_WHAT YOU ARE ASKED TO DO_: The number of lines holding "monitor" is all you should give; count them in the records below.

_EXERCISE DATA_:

◆ ◆ ◆ ◆ ◆ ◆ ◆

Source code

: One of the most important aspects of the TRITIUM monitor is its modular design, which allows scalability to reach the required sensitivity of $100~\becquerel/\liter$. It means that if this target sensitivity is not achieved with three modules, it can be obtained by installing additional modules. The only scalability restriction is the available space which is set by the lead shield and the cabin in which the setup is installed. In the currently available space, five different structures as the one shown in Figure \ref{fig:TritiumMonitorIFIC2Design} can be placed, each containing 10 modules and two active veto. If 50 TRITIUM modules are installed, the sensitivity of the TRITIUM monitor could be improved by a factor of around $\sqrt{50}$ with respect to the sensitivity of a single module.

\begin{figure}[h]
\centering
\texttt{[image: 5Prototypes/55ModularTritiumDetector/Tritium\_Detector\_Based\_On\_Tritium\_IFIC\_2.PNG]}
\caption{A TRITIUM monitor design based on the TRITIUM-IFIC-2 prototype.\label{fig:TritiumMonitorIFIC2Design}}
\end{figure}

◆ ◆ ◆ ◆ ◆ ◆ ◆

_RESULT_: 2